TRY IT:
Report how many lines in the records below contain the word "links". Nothing else belongs in the answer.

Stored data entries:

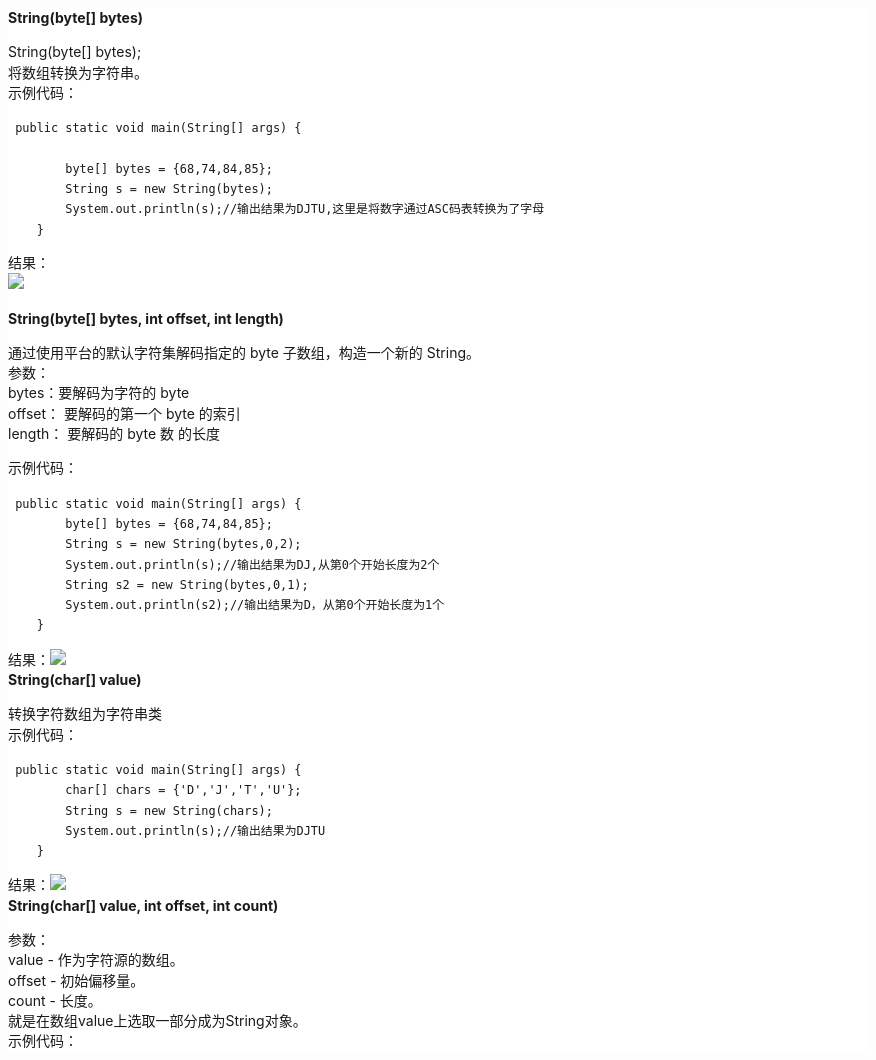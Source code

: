 
**String(byte\[\] bytes)**

String(byte\[\] bytes);  
将数组转换为字符串。  
示例代码：

     public static void main(String[] args) {
    		
            byte[] bytes = {68,74,84,85};
            String s = new String(bytes);
            System.out.println(s);//输出结果为DJTU,这里是将数字通过ASC码表转换为了字母
        }
    

结果：  
![](https://pic.imgdb.cn/item/62bf96fa1d64b0706616b244.jpg)

**String(byte\[\] bytes, int offset, int length)**

通过使用平台的默认字符集解码指定的 byte 子数组，构造一个新的 String。  
参数：  
bytes：要解码为字符的 byte  
offset： 要解码的第一个 byte 的索引  
length： 要解码的 byte 数 的长度

示例代码：

     public static void main(String[] args) {
            byte[] bytes = {68,74,84,85};
            String s = new String(bytes,0,2);
            System.out.println(s);//输出结果为DJ,从第0个开始长度为2个
            String s2 = new String(bytes,0,1);
            System.out.println(s2);//输出结果为D，从第0个开始长度为1个
        }
    

结果：![](https://pic.imgdb.cn/item/62bf9c061d64b070661e90a5.jpg)  
**String(char\[\] value)**

转换字符数组为字符串类  
示例代码：

     public static void main(String[] args) {
            char[] chars = {'D','J','T','U'};
            String s = new String(chars);
            System.out.println(s);//输出结果为DJTU
        }
    

结果：![](https://pic.imgdb.cn/item/62bf9c611d64b070661f03a1.jpg)  
**String(char\[\] value, int offset, int count)**

参数：  
value - 作为字符源的数组。  
offset - 初始偏移量。  
count - 长度。  
就是在数组value上选取一部分成为String对象。  
示例代码：
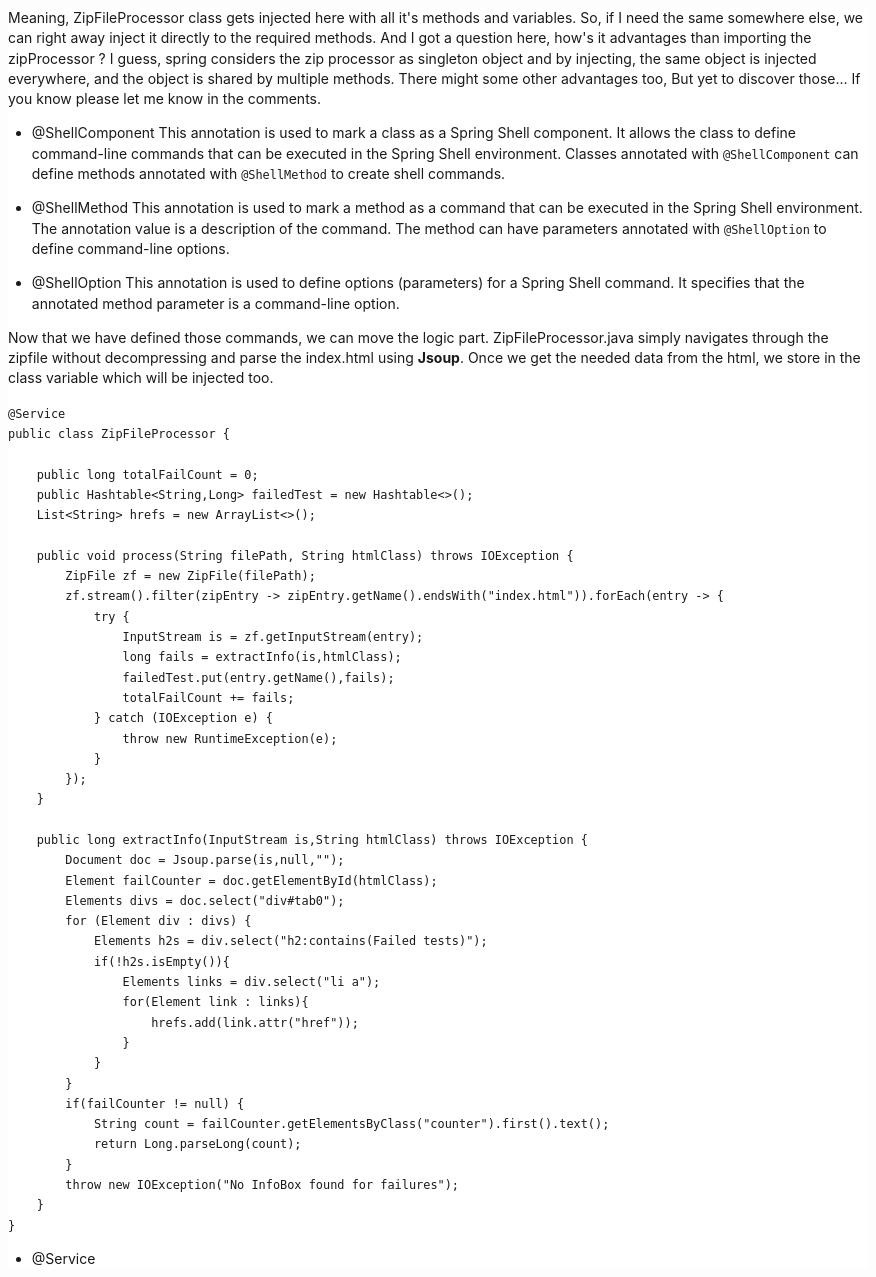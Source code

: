 Meaning, ZipFileProcessor class gets injected here with all it's methods and variables. So, if I need the same somewhere else, we can right away inject it directly to the required methods. And I got a question here, how's it advantages than importing the zipProcessor ? I guess, spring considers the zip processor as singleton object and by injecting, the same object is injected everywhere, and the object is shared by multiple methods. There might some other advantages too, But yet to discover those... If you know please let me know in the comments.

 - @ShellComponent 
This annotation is used to mark a class as a Spring Shell component. It allows the class to define command-line commands that can be executed in the Spring Shell environment. Classes annotated with `@ShellComponent` can define methods annotated with `@ShellMethod` to create shell commands.

 - @ShellMethod 
This annotation is used to mark a method as a command that can be executed in the Spring Shell environment. The annotation value is a description of the command. The method can have parameters annotated with `@ShellOption` to define command-line options.

 - @ShellOption
This annotation is used to define options (parameters) for a Spring Shell command. It specifies that the annotated method parameter is a command-line option.

Now that we have defined those commands, we can move the logic part. ZipFileProcessor.java simply navigates through the zipfile without decompressing and parse the index.html using **Jsoup**. Once we get the needed data from the html, we store in the class variable which will be injected too.

    @Service  
    public class ZipFileProcessor {  
      
        public long totalFailCount = 0;  
        public Hashtable<String,Long> failedTest = new Hashtable<>();  
        List<String> hrefs = new ArrayList<>();  
      
        public void process(String filePath, String htmlClass) throws IOException {  
            ZipFile zf = new ZipFile(filePath);  
            zf.stream().filter(zipEntry -> zipEntry.getName().endsWith("index.html")).forEach(entry -> {  
                try {  
                    InputStream is = zf.getInputStream(entry);  
                    long fails = extractInfo(is,htmlClass);  
                    failedTest.put(entry.getName(),fails);  
                    totalFailCount += fails;  
                } catch (IOException e) {  
                    throw new RuntimeException(e);  
                }  
            });  
        }  
      
        public long extractInfo(InputStream is,String htmlClass) throws IOException {  
            Document doc = Jsoup.parse(is,null,"");  
            Element failCounter = doc.getElementById(htmlClass);  
            Elements divs = doc.select("div#tab0");  
            for (Element div : divs) {  
                Elements h2s = div.select("h2:contains(Failed tests)");  
                if(!h2s.isEmpty()){  
                    Elements links = div.select("li a");  
                    for(Element link : links){  
                        hrefs.add(link.attr("href"));  
                    }  
                }  
            }  
            if(failCounter != null) {  
                String count = failCounter.getElementsByClass("counter").first().text();  
                return Long.parseLong(count);  
            }  
            throw new IOException("No InfoBox found for failures");  
        }  
    }
- @Service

EXERCISE OUTPUT:
2